**Problem:** Show all lines of the entries in which the word "properly" is found.

**Input records:**

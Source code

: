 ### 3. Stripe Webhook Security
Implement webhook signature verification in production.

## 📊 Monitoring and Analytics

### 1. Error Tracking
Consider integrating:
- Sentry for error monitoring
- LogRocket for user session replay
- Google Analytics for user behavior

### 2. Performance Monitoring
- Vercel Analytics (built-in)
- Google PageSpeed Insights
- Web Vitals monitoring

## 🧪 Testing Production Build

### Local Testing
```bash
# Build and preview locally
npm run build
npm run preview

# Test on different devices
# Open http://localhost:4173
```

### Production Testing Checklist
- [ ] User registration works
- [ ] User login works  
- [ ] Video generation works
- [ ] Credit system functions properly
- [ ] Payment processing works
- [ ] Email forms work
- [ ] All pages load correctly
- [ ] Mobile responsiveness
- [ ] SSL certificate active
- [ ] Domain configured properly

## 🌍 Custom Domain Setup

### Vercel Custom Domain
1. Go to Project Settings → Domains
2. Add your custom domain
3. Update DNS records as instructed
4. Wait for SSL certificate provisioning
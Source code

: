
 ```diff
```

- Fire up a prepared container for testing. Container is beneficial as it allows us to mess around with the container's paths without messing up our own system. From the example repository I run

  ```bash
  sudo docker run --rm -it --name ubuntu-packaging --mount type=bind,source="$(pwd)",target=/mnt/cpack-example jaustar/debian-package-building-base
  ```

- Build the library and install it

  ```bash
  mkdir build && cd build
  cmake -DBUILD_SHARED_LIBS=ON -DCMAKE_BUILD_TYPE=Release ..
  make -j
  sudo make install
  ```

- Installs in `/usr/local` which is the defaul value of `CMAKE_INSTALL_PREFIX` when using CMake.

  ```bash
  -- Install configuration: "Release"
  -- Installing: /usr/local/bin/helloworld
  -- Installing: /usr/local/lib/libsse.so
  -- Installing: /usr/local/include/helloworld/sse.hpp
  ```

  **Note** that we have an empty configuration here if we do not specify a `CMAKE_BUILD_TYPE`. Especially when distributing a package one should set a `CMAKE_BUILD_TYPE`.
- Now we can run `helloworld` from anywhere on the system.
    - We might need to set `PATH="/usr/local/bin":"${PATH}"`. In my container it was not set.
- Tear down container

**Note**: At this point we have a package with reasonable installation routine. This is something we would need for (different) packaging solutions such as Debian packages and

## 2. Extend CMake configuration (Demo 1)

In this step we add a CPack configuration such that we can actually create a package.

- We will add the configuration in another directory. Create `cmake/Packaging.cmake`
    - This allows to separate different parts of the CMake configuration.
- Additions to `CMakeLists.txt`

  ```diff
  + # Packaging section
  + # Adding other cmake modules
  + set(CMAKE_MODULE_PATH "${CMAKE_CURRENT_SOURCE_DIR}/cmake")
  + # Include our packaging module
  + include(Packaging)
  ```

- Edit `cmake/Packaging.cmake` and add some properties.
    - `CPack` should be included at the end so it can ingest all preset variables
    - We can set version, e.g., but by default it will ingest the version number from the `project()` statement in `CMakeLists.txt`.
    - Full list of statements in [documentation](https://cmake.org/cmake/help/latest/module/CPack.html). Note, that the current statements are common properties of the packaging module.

--

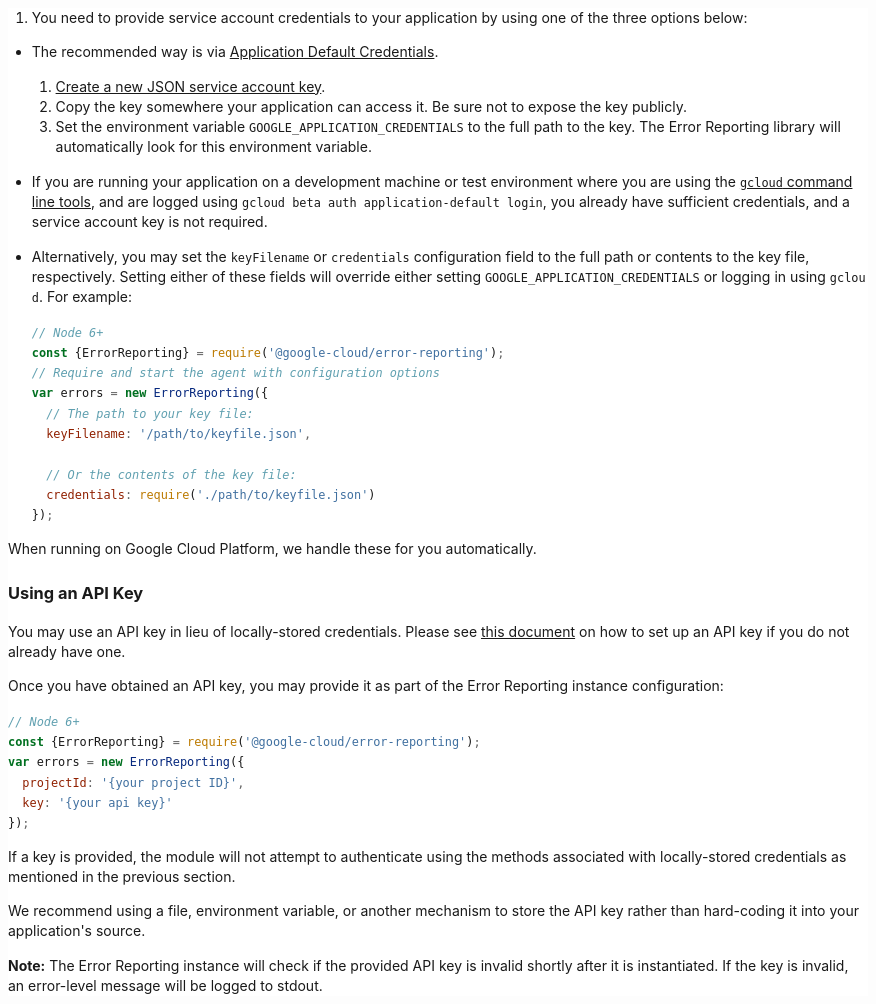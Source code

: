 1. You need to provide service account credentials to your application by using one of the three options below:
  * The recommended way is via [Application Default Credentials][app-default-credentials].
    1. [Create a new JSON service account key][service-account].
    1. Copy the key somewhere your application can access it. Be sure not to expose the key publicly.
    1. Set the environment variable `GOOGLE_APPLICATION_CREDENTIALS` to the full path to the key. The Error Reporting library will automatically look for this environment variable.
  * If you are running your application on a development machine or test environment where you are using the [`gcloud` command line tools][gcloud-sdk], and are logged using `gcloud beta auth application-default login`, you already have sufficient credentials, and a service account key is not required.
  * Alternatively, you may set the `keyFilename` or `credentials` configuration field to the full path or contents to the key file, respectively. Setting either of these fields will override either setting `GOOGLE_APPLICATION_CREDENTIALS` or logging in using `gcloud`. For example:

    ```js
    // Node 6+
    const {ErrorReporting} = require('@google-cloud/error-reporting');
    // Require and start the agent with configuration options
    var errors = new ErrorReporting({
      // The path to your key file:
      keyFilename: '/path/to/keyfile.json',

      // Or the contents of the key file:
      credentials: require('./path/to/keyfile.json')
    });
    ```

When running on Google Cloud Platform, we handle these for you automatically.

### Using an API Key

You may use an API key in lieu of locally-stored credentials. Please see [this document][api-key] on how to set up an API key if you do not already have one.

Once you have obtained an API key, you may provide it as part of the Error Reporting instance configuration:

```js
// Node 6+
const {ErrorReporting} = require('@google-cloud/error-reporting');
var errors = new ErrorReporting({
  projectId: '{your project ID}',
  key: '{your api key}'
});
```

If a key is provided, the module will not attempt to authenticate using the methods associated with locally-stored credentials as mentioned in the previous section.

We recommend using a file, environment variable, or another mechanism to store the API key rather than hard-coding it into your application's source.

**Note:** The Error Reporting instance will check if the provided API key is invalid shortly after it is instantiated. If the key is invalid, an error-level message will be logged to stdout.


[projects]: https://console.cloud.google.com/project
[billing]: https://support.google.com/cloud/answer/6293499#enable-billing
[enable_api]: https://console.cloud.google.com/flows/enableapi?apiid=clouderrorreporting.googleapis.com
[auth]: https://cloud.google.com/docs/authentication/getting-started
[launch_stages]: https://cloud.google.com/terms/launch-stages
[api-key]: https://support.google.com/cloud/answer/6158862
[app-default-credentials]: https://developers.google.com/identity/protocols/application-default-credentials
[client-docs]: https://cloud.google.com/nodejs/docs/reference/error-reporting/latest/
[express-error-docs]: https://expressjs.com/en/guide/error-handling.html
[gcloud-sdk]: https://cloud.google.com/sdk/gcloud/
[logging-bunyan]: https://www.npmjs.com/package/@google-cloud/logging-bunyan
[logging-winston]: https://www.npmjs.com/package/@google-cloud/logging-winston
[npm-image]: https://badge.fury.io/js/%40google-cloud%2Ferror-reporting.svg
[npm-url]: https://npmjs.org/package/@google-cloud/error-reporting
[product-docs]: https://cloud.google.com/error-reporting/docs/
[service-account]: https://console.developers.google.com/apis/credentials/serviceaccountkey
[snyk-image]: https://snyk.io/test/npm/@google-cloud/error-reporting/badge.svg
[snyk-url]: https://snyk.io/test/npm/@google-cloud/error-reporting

**Solution to this exercise:**
- [ ] Credit system functions properly
- [ ] Domain configured properly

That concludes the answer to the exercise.